--- START ---
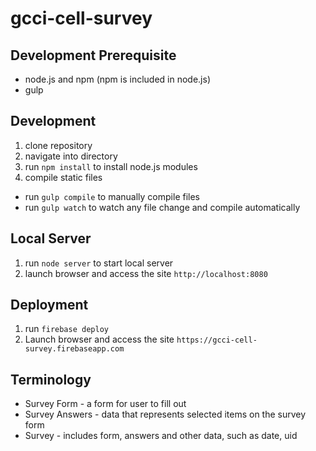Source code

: # gcci-cell-survey

## Development Prerequisite
- node.js and npm (npm is included in node.js)
- gulp

## Development
1. clone repository
2. navigate into directory
3. run `npm install` to install node.js modules
4. compile static files
  - run `gulp compile` to manually compile files
  - run `gulp watch` to watch any file change and compile automatically

## Local Server
1. run `node server` to start local server
2. launch browser and access the site `http://localhost:8080`

## Deployment
1. run `firebase deploy`
2. Launch browser and access the site `https://gcci-cell-survey.firebaseapp.com`

## Terminology
- Survey Form - a form for user to fill out
- Survey Answers - data that represents selected items on the survey form
- Survey - includes form, answers and other data, such as date, uid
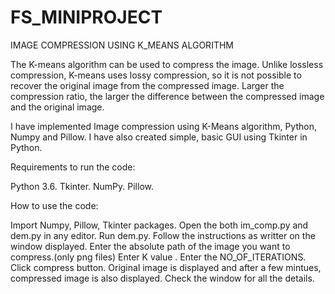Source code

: # FS_MINIPROJECT
IMAGE COMPRESSION USING K_MEANS ALGORITHM

The  K-means  algorithm can be  used to  compress the  image.  Unlike lossless compression,  K-means uses lossy compression, so it is not possible to recover the original image from the compressed image. Larger the  compression  ratio,  the larger  the difference  between the  compressed  image and  the original image. 

I have implemented Image compression using K-Means algorithm, Python, Numpy and Pillow. I have also created simple, basic GUI using Tkinter in Python.

Requirements to run the code:

Python 3.6.
Tkinter.
NumPy.
Pillow.

How to use the code:

Import Numpy, Pillow, Tkinter packages.
Open the both im_comp.py and dem.py in any editor.
Run dem.py.
Follow the instructions as writter on the window displayed.
Enter the absolute path of the image you want to compress.(only png files)
Enter K value .
Enter the NO_OF_ITERATIONS.
Click compress button.
Original image is displayed and after a few mintues, compressed image is also displayed.
Check the window for all the details.
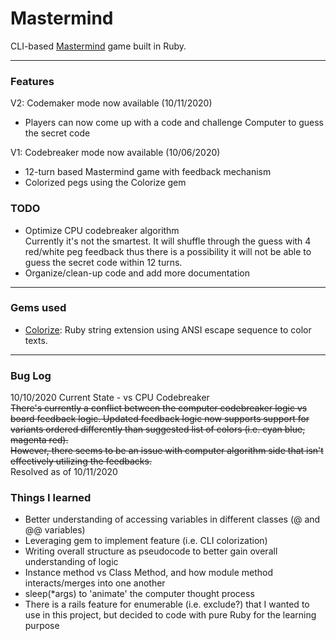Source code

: # Mastermind
CLI-based [Mastermind](https://en.wikipedia.org/wiki/Mastermind_(board_game)) game built in Ruby.

---

### Features
V2: Codemaker mode now available (10/11/2020)
- Players can now come up with a code and challenge Computer to guess the secret code

V1: Codebreaker mode now available (10/06/2020)
- 12-turn based Mastermind game with feedback mechanism
- Colorized pegs using the Colorize gem

### TODO
- Optimize CPU codebreaker algorithm  
Currently it's not the smartest. It will shuffle through the guess with 4 red/white peg feedback thus there is a possibility it will not be able to guess the secret code within 12 turns.
- Organize/clean-up code and add more documentation

---

### Gems used
- [Colorize](https://github.com/fazibear/colorize): Ruby string extension using ANSI escape sequence to color texts.

---

### Bug Log
10/10/2020 Current State - vs CPU Codebreaker  
<s>There's currently a conflict between the computer codebreaker logic vs board feedback logic.
Updated feedback logic now supports support for variants ordered differently than suggested list of colors (i.e. cyan blue, magenta red).  
However, there seems to be an issue with computer algorithm side that isn't effectively utilizing the feedbacks.</s>  
Resolved as of 10/11/2020

### Things I learned
- Better understanding of accessing variables in different classes (@ and @@ variables)
- Leveraging gem to implement feature (i.e. CLI colorization)
- Writing overall structure as pseudocode to better gain overall understanding of logic
- Instance method vs Class Method, and how module method interacts/merges into one another
- sleep(*args) to 'animate' the computer thought process
- There is a rails feature for enumerable (i.e. exclude?) that I wanted to use in this project, but decided to code with pure Ruby for the learning purpose
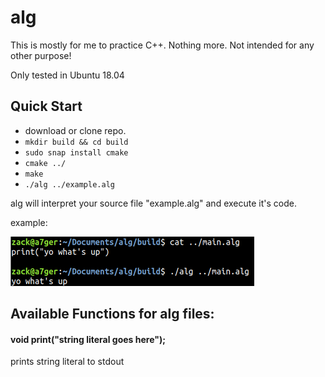 # alg

This is mostly for me to practice C++. Nothing more. Not intended for any other purpose!

Only tested in Ubuntu 18.04

## Quick Start

- download or clone repo. 
- `mkdir build && cd build`
- `sudo snap install cmake`
- `cmake ../`
- `make`
- `./alg ../example.alg`

alg will interpret your source file "example.alg" and execute it's code.

example:

![example](./images/example.png)


## Available Functions for alg files:

#### void print("string literal goes here");
  
prints string literal to stdout
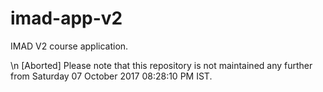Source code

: # imad-app-v2

IMAD V2 course application.

\n
[Aborted]
Please note that this repository is not maintained any further from Saturday 07 October 2017 08:28:10 PM IST.

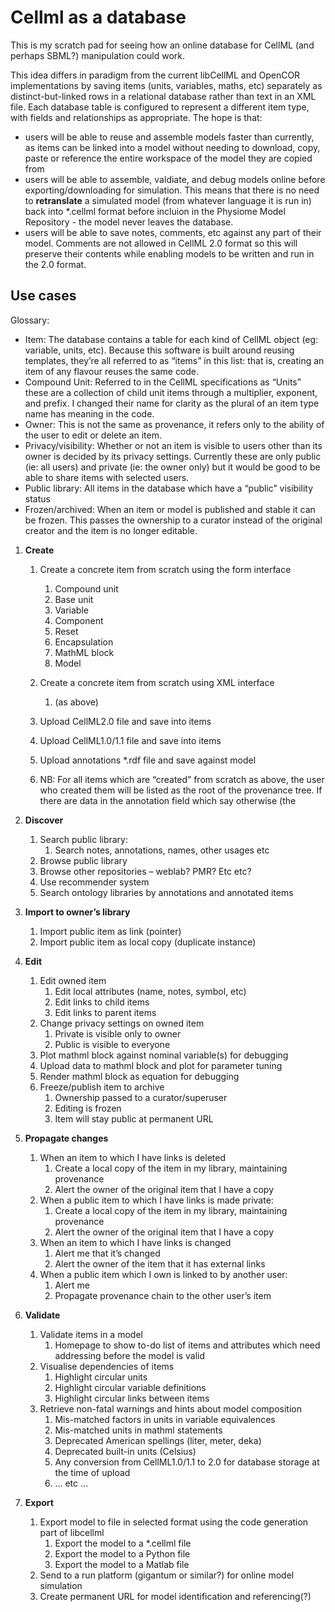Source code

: # Cellml as a database
 
This is my scratch pad for seeing how an online database for CellML (and perhaps SBML?) manipulation could work.  

This idea differs in paradigm from the current libCellML and OpenCOR implementations by saving items (units, variables, maths, etc) separately as distinct-but-linked rows in a relational database rather than text in an XML file.  Each database table is configured to represent a different item type, with fields and relationships as appropriate.  The hope is that:
- users will be able to reuse and assemble models faster than currently, as items can be linked into a model without needing to download, copy, paste or reference the entire workspace of the model they are copied from 
- users will be able to assemble, valdiate, and debug models online before exporting/downloading for simulation.  This means that there is no need to **retranslate** a simulated model (from whatever language it is run in) back into *.cellml format before incluion in the Physiome Model Repository - the model never leaves the database.
- users will be able to save notes, comments, etc against any part of their model.  Comments are not allowed in CellML 2.0 format so this will preserve their contents while enabling models to be written and run in the 2.0 format.


## Use cases

Glossary:
-	Item: The database contains a table for each kind of CellML object (eg: variable, units, etc).  Because this software is built around reusing templates, they’re all referred to as “items” in this list: that is, creating an item of any flavour reuses the same code.
-	Compound Unit: Referred to in the CellML specifications as “Units” these are a collection of child unit items through a multiplier, exponent, and prefix.  I changed their name for clarity as the plural of an item type name has meaning in the code.
-	Owner: This is not the same as provenance, it refers only to the ability of the user to edit or delete an item.
-	Privacy/visibility: Whether or not an item is visible to users other than its owner is decided by its privacy settings.  Currently these are only public (ie: all users) and private (ie: the owner only) but it would be good to be able to share items with selected users.
-	Public library:  All items in the database which have a “public” visibility status
-	Frozen/archived:  When an item or model is published and stable it can be frozen.  This passes the ownership to a curator instead of the original creator and the item is no longer editable.

1.	**Create**
    1.	Create a concrete item from scratch using the form interface
        1.	Compound unit
        2.	Base unit
        3.	Variable
        4.	Component
        5.	Reset
        6.	Encapsulation
        7.	MathML block
        8.	Model
    2.	Create a concrete item from scratch using XML interface
        1.	(as above)
    3.	Upload CellML2.0 file and save into items
    4.	Upload CellML1.0/1.1 file and save into items
    5.	Upload annotations *.rdf file and save against model

    6.	NB: For all items which are “created” from scratch as above, the user who created them will be listed as the root of the provenance tree.  If there are data in the annotation field which say otherwise (the 


2.	**Discover**
    1.	Search public library:
        1.	Search notes, annotations, names, other usages etc
    2.	Browse public library
    3.	Browse other repositories – weblab? PMR? Etc etc?
    4.	Use recommender system
    5.	Search ontology libraries by annotations and annotated items

3.	**Import to owner’s library**
    1.	Import public item as link (pointer)
    2.	Import public item as local copy (duplicate instance)

4.	**Edit**
    1.	Edit owned item
        1.	Edit local attributes (name, notes, symbol, etc)
        2.	Edit links to child items
        3.	Edit links to parent items
    2.	Change privacy settings on owned item
        1.	Private is visible only to owner
        2.	Public is visible to everyone
    3.	Plot mathml block against nominal variable(s) for debugging
    4.	Upload data to mathml block and plot for parameter tuning
    5.	Render mathml block as equation for debugging
    6.	Freeze/publish item to archive
        1.	Ownership passed to a curator/superuser
        2.	Editing is frozen
        3.	Item will stay public at permanent URL

5.	**Propagate changes**
    1.	When an item to which I have links is deleted
        1.	Create a local copy of the item in my library, maintaining provenance
        2.	Alert the owner of the original item that I have a copy
    2.	When a public item to which I have links is made private:
        1.	Create a local copy of the item in my library, maintaining provenance
        2.	Alert the owner of the original item that I have a copy
    3.	When an item to which I have links is changed
        1.	Alert me that it’s changed
        2.	Alert the owner of the item that it has external links
    4.	When a public item which I own is linked to by another user:
        1.	Alert me
        2.	Propagate provenance chain to the other user’s item


6.	**Validate**
    1.	Validate items in a model 
        1.	Homepage to show to-do list of items and attributes which need addressing before the model is valid
    2.	Visualise dependencies of items 
        1.	Highlight circular units
        2.	Highlight circular variable definitions
        3.	Highlight circular links between items
    3.	Retrieve non-fatal warnings and hints about model composition
        1.	Mis-matched factors in units in variable equivalences
        2.	Mis-matched units in mathml statements
        3.	Deprecated American spellings (liter, meter, deka)
        4.	Deprecated built-in units (Celsius)
        5.	Any conversion from CellML1.0/1.1 to 2.0 for database storage at the time of upload
        6.	… etc … 


7.	**Export**
    1.	Export model to file in selected format using the code generation part of libcellml
        1. Export the model to a *.cellml file
        2. Export the model to a Python file
        3. Export the model to a Matlab file
    2.	Send to a run platform (gigantum or similar?) for online model simulation
    3.	Create permanent URL for model identification and referencing(?)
--- END ---
Please reproduce exactly and only the lines from the first line of the records through the line containing "Requirements to run", both included, omitting any pictures.

Expected output:
Source code

: # gcci-cell-survey

## Development Prerequisite
- node.js and npm (npm is included in node.js)
- gulp

## Development
1. clone repository
2. navigate into directory
3. run `npm install` to install node.js modules
4. compile static files
  - run `gulp compile` to manually compile files
  - run `gulp watch` to watch any file change and compile automatically

## Local Server
1. run `node server` to start local server
2. launch browser and access the site `http://localhost:8080`

## Deployment
1. run `firebase deploy`
2. Launch browser and access the site `https://gcci-cell-survey.firebaseapp.com`

## Terminology
- Survey Form - a form for user to fill out
- Survey Answers - data that represents selected items on the survey form
- Survey - includes form, answers and other data, such as date, uid
Source code

: # FS_MINIPROJECT
IMAGE COMPRESSION USING K_MEANS ALGORITHM

The  K-means  algorithm can be  used to  compress the  image.  Unlike lossless compression,  K-means uses lossy compression, so it is not possible to recover the original image from the compressed image. Larger the  compression  ratio,  the larger  the difference  between the  compressed  image and  the original image. 

I have implemented Image compression using K-Means algorithm, Python, Numpy and Pillow. I have also created simple, basic GUI using Tkinter in Python.

Requirements to run the code:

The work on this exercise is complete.